Crabtree told Snyder that she had left a nearby residence and was “walking with her juvenile kids.
And when they got around the west side of the square that [defendant] had came up behind her,
and she described it as slammed, choking her against the pole and the building.” Snyder
acknowledged finding red marks around her neck and upper chest area and a red mark and bruise
on the inside of her left bicep.
¶ 15 At the conclusion of the hearing, the trial court found probable cause that the
offense was committed by defendant.
¶ 16 E. Additional Charges Filed
¶ 17 On September 19, 2022, the State filed three additional charges: count 2 alleged
that defendant, in committing a battery, “while Kristen Crabtree was on or about a public way,
knowingly made physical contact of an insulting or provoking nature with Kristen Crabtree, in that
said defendant pushed [Crabtree] against a pole, on or about March 19, 2022,” in violation of
section 12-3.05(c) of the Criminal Code of 2012 (id. § 12-3.05(c)). Count 3 alleged that defendant,
in committing a battery, “and while Kristen Crabtree was on or about a public way, knowingly
made physical contact of an insulting or provoking nature with *** Crabtree, in that said defendant
pushed *** Crabtree against a glass window,” on the same date, in violation of section 12-3.05(c)

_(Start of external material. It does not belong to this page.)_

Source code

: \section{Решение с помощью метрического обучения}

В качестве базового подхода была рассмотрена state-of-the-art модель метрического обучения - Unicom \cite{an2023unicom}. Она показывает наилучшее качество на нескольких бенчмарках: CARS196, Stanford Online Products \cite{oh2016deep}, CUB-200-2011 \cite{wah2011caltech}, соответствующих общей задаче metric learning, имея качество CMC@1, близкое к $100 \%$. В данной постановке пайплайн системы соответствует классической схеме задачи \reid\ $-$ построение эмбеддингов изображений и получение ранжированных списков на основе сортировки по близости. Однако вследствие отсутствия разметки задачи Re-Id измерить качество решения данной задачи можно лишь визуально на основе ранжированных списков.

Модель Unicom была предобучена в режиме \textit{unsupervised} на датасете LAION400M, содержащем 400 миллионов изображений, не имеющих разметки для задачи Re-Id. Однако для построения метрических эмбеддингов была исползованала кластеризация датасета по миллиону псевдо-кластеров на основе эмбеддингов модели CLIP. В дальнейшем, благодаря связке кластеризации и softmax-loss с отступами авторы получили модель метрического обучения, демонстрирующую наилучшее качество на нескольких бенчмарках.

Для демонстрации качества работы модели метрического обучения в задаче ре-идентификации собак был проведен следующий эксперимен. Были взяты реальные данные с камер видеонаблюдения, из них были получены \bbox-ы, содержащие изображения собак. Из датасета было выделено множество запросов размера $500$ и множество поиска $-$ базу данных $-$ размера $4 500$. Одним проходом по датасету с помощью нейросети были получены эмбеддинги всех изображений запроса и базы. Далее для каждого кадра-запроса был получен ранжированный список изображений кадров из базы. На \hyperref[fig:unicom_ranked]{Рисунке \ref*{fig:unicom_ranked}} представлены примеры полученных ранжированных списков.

(id.). Count 4 alleged aggravated battery involving another individual, E.L.F., a minor, who was
with Crabtree at the time (id.).
¶ 18 F. Hearing on Motion in Limine
-4- ¶ 19 A hearing was held on October 3, 2022, on the State’s motion in limine to admit
responding officer Snyder’s body camera video of his initial interaction with Crabtree on March
19, 2022. The body camera video, which was designated as People’s exhibit 1, was authenticated
by Deputy Snyder. The video depicted much of what was testified to by Deputy Snyder at the
earlier hearings, but it also contained statements from Crabtree that she had been walking with
three 13-year-old girls: “We were just walking and he came up and just started choke slamming
me against the wall.” Campbell, who was also on the video, stated that when she arrived, Crabtree
“was up against the glass on the building” on the other side of the square.
¶ 20 G. Jury Selection
¶ 21 Jury selection took place on October 11, 2022. Initially, one juror, Steven Moesch,
indicated that he knew defense counsel.
“THE COURT: Mr. Moesch, how do you know [defense counsel]?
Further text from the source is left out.